Al-Mawali emphasized that the rise in non-oil activities has helped provide a stable foundation for economic growth, buffering the country against fluctuations in global oil prices. Key projects, such as the Duqm Refinery and the development of the integrated economic zone in Al-Dhahirah in partnership with Saudi Arabia, have significantly bolstered Oman’s industrial capabilities and enhanced export potential.

The Duqm Refinery, inaugurated earlier in 2024, is expected to play a crucial role in increasing the manufacturing sector’s contribution to GDP.

Oman Vision 2040 targets an average annual GDP growth rate of 5 percent. So far, the country has achieved a growth rate of around 4.5 percent over the first three years of the 10th Five-Year Plan, indicating strong progress toward this goal.

The 10th Five-Year Plan also aims for an annual growth rate of 3.2 percent in the non-oil sector, with a long-term objective of increasing the sector’s contribution to GDP to 90 percent by 2040.

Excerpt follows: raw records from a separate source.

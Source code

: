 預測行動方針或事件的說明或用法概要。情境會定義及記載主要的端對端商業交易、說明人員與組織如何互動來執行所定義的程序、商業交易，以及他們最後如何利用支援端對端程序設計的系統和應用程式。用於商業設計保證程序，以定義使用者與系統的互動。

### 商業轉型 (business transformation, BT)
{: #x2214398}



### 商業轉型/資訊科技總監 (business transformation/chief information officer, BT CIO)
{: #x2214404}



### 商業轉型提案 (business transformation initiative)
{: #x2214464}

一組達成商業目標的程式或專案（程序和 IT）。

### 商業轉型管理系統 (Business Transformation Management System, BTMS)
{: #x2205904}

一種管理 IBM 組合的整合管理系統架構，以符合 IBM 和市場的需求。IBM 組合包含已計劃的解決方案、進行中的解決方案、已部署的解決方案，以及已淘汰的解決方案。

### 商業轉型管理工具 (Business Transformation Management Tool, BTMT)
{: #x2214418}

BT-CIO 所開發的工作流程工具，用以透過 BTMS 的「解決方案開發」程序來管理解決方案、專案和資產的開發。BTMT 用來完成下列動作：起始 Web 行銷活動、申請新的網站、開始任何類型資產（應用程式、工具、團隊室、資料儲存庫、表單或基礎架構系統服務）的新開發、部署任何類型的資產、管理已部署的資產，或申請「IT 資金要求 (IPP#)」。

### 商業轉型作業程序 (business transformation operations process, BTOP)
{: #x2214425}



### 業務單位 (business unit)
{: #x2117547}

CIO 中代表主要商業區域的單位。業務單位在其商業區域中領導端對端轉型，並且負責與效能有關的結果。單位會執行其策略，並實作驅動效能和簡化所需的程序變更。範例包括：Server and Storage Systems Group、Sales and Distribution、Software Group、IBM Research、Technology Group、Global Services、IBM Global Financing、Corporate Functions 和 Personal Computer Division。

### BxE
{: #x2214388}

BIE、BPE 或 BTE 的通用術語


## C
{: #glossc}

On a separate note, Oman’s banking sector saw positive growth in the first half of 2024, with total credit rising by 5 percent, reaching 32 billion rials by the end of September. Credit extended to the private sector increased by 4.2 percent, amounting to 26.7 billion Omani rials.

The majority of this credit was allocated to non-financial corporations, which accounted for 45.2 percent, followed by individual borrowers at 45 percent. Financial corporations received 6.3 percent, and other sectors made up the remaining 3.5 percent.

Total deposits in Oman’s banking sector grew by 13.7 percent, reaching 31.6 billion rials as of September. Private sector deposits saw a significant increase of 12.7 percent, totaling 20.7 billion Omani rials.

According to the Central Bank of Oman, individuals held the largest share of private sector deposits at 50.2 percent, followed by non-financial corporations at 29.5 percent, and financial corporations at 17.8 percent. Other sectors accounted for 2.5 percent of the total private sector deposits.